If you told a time-travelling film critic from, say, 2005 that today’s industry headlines are being dominated by a fierce corporate feud between the Cannes film festival and home entertainment upstart Netflix, they’d be pretty well baffled. Times have changed fast, though faster for Netflix, founded in 1997, than for Cannes – now in its 71st year – which has happily clung on to a classically prestigious model of cinematic art and exhibition, where discerning audiences gather in large, dark halls to watch, venerate and occasionally denigrate the visions of leading international auteurs.
It’s a model vigilantly guarded not so much by Cannes’s own directors as by the cinema exhibitors of France, who have thus far safeguarded themselves from the economic threat of streaming culture with rigid protectionist laws – notably one that imposes a three-year gap between a film’s theatrical opening and its surfacing on video on demand (VOD) services. Extreme by most countries’ measures, the regulations are particularly unsuited to the business model of Netflix, which prefers to simultaneously release its original films – including two Cannes competition titles last year, Bong Joon-ho’s Okja and Noah Baumbach’s The Meyerowitz Stories – online and in a token number of cinemas, if any at all.
Last year, Netflix’s refusal to release the Bong and Baumbach films in French cinemas started a squabble with the Cannes board that has escalated into a full-blown war, following the festival’s rule change requiring all competing titles to be available for French theatrical distribution. With neither side agreeing to a compromise on their respective release requirements, Netflix chief Ted Sarandos announced last week – the day before the festival’s lineup announcement – that it was pulling its entire slate from consideration, including expected selections from Alfonso Cuarón and Paul Greengrass, plus Orson Welles’s long-in-limbo The Other Side of the Wind.
A bolshy power play by the streaming service, it’s a blow for the festival and film-makers alike, though Cannes’s unflappable artistic director, Thierry Frémaux, has publicly shrugged it off.
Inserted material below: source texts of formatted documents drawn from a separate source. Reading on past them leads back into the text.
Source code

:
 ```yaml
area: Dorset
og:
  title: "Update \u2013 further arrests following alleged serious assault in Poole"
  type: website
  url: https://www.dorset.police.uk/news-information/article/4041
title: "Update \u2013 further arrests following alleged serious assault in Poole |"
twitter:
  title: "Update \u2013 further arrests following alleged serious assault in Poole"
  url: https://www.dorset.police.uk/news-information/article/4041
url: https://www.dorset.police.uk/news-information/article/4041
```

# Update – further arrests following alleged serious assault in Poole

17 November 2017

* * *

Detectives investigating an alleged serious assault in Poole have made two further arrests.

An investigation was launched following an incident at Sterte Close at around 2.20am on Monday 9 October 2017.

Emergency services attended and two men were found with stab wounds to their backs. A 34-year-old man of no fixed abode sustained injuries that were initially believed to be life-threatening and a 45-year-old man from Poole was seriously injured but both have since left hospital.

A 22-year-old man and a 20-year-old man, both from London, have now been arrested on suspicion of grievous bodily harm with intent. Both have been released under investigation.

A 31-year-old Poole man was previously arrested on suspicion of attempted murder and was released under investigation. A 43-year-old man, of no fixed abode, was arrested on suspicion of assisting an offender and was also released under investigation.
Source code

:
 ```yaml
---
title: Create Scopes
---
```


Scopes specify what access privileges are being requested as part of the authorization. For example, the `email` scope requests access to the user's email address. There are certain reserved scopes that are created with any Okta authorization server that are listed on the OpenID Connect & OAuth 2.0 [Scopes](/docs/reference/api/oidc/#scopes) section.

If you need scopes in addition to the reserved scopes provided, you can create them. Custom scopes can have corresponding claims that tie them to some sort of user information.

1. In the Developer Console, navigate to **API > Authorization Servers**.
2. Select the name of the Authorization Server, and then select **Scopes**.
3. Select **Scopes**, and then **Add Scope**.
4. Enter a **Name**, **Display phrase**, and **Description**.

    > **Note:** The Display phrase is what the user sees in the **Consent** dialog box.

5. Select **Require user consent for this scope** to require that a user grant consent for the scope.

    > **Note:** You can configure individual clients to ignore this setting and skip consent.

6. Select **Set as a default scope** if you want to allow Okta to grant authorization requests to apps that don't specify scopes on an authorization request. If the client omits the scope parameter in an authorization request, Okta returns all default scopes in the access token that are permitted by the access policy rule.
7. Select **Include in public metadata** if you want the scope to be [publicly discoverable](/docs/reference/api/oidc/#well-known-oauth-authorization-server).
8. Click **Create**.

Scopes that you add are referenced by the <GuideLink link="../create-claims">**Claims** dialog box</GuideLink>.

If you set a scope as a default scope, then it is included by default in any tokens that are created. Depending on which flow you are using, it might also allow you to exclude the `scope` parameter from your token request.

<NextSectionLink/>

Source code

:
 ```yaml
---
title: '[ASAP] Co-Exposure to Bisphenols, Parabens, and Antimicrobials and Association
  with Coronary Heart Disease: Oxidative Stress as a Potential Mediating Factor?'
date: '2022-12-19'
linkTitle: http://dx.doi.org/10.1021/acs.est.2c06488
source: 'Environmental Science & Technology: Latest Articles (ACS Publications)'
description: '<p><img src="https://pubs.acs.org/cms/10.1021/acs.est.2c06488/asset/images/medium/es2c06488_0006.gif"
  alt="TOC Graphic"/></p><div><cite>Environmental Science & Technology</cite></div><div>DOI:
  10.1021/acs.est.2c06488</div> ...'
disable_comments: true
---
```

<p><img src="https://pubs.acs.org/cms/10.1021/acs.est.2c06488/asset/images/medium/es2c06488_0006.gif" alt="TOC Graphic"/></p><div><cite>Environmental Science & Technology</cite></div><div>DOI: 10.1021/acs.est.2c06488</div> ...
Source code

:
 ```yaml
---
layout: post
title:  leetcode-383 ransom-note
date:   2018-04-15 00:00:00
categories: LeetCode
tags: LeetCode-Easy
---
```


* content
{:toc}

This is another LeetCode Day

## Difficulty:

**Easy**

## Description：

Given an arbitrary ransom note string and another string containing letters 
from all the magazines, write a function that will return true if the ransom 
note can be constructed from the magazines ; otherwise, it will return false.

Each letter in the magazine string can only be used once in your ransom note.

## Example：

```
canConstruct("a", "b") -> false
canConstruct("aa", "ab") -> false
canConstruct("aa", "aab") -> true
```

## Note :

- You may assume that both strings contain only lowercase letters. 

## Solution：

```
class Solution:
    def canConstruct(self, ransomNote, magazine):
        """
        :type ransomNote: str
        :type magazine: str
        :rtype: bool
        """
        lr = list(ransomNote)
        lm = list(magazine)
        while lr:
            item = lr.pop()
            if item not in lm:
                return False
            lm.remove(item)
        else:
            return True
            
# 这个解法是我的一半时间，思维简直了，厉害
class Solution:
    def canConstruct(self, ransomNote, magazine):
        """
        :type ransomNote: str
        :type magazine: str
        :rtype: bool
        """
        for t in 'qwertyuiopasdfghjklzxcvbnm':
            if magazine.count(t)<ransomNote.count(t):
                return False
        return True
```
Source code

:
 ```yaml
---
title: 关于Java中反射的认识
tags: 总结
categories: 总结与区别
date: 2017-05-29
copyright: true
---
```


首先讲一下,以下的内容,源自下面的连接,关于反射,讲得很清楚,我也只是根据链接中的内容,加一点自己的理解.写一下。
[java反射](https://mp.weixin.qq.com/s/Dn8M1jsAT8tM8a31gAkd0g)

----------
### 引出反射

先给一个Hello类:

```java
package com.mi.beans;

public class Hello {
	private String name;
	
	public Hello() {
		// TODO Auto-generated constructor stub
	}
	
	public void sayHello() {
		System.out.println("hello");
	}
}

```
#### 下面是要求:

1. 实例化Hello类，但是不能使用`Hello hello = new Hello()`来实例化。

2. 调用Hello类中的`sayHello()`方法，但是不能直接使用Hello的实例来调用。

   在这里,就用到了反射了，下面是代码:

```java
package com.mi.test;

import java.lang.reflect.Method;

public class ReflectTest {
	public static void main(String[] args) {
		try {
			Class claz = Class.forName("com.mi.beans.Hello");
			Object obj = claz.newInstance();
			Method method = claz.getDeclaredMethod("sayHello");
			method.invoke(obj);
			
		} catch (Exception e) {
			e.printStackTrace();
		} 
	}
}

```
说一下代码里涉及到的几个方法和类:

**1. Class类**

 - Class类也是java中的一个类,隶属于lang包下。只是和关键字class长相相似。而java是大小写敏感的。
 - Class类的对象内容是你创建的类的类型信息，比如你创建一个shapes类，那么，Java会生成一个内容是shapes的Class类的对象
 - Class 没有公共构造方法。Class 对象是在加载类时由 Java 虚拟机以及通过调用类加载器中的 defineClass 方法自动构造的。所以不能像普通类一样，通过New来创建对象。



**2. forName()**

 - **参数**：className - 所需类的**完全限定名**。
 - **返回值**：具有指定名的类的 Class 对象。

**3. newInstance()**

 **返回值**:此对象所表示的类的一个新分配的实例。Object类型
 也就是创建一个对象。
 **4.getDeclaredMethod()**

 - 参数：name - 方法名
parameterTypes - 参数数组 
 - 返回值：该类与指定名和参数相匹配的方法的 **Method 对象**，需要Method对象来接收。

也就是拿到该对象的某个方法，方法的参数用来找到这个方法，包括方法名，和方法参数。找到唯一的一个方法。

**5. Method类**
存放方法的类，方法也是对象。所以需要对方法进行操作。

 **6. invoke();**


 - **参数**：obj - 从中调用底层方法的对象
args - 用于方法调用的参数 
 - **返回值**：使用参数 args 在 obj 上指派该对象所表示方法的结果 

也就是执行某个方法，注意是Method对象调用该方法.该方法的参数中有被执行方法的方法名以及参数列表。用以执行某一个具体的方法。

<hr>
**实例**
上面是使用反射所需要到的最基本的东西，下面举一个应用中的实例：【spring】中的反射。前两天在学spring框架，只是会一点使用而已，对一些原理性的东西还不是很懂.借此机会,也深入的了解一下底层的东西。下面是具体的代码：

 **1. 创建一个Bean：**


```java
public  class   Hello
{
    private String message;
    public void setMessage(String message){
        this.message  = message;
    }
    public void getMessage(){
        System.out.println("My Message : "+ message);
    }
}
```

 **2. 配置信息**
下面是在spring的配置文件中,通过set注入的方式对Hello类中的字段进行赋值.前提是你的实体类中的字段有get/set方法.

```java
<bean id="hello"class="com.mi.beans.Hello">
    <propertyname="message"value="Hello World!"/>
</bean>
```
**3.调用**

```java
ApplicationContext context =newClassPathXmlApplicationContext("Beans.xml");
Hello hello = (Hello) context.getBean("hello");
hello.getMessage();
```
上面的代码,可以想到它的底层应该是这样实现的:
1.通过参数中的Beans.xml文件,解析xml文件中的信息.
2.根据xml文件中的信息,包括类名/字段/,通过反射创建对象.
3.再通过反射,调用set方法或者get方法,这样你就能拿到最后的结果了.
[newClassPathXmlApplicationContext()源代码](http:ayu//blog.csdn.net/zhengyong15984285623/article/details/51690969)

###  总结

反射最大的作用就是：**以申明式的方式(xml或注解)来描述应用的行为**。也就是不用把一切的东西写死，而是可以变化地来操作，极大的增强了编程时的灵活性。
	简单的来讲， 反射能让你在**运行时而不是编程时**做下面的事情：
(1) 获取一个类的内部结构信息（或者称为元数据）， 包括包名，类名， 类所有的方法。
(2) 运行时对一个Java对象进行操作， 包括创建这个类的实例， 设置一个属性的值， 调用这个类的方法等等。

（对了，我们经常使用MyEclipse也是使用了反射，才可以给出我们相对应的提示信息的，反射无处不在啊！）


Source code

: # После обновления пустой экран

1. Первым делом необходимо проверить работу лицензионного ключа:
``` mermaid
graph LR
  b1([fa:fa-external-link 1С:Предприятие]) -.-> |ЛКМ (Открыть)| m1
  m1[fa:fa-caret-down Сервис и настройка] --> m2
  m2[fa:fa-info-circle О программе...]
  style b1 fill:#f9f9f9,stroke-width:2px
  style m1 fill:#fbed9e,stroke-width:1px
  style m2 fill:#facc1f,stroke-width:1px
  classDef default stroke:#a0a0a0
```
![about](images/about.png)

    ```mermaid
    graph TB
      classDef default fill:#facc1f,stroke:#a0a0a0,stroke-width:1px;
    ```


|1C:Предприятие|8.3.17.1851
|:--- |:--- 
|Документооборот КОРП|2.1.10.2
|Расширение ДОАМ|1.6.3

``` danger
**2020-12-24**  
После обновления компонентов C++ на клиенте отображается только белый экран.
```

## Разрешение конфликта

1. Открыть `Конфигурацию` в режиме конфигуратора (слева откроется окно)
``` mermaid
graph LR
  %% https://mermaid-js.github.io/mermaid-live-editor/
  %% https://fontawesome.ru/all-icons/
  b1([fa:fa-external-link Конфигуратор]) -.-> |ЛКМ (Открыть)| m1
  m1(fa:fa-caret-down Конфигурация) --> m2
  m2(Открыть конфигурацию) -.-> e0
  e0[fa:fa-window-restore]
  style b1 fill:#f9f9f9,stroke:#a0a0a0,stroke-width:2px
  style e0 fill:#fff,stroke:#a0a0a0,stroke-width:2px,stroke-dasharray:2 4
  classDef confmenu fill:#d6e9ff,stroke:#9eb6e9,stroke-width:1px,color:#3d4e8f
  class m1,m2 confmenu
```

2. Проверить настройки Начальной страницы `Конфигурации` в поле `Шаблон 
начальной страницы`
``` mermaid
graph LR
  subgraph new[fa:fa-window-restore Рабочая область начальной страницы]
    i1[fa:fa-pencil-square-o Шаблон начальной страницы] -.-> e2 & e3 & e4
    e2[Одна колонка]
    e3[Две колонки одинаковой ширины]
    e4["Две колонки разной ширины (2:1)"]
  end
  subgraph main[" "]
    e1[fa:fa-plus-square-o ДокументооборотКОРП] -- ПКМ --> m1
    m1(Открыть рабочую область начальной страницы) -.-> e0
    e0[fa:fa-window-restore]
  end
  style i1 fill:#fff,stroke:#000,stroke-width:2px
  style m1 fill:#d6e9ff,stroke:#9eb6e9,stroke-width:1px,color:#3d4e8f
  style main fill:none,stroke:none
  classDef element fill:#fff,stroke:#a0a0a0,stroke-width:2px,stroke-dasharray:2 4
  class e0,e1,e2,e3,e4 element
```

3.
Announcing a diverse, surprise-heavy lineup last week, he simply made a passive-aggressive statement of appreciation of Netflix’s rival Amazon Studios, distributor of Paweł Pawlikowski’s forthcoming competition title Cold War, whose more traditional cinema-then-streaming approach has raised far fewer hackles in France and Hollywood alike.
In this brittle standoff, fault lies on both sides. The French anti-streaming measures may be draconian, but resistance to Netflix’s anti-cinema model is quite understandable. I’ve written often in this column about the mixed rewards of a VOD release for new or festival-fresh films. Quite aside from diminished screen size and visual impact, what films gain in universal accessibility, they lose in promotion, public awareness and even prestige, slotted as they are into a vast, fast-moving content menu between Adam Sandler originals and new episodes of Queer Eye.
It’s not the future most film-makers dream of as they craft their magnum opus, yet there are some low-key festival discoveries that benefit from the Netflix treatment. Recently premiered on the service, Joshua Marston’s finely drawn ecclesiastical drama Come Sunday didn’t make too much noise at Sundance in January, and it’s unlikely that it would have found much of an audience in cinemas. The true story of an American preacher (a superb Chiwetel Ejiofor) experiencing a crisis of faith, its rewards are the reserved, thoughtful, formally modest ones that don’t traditionally translate into even an arthouse sensation.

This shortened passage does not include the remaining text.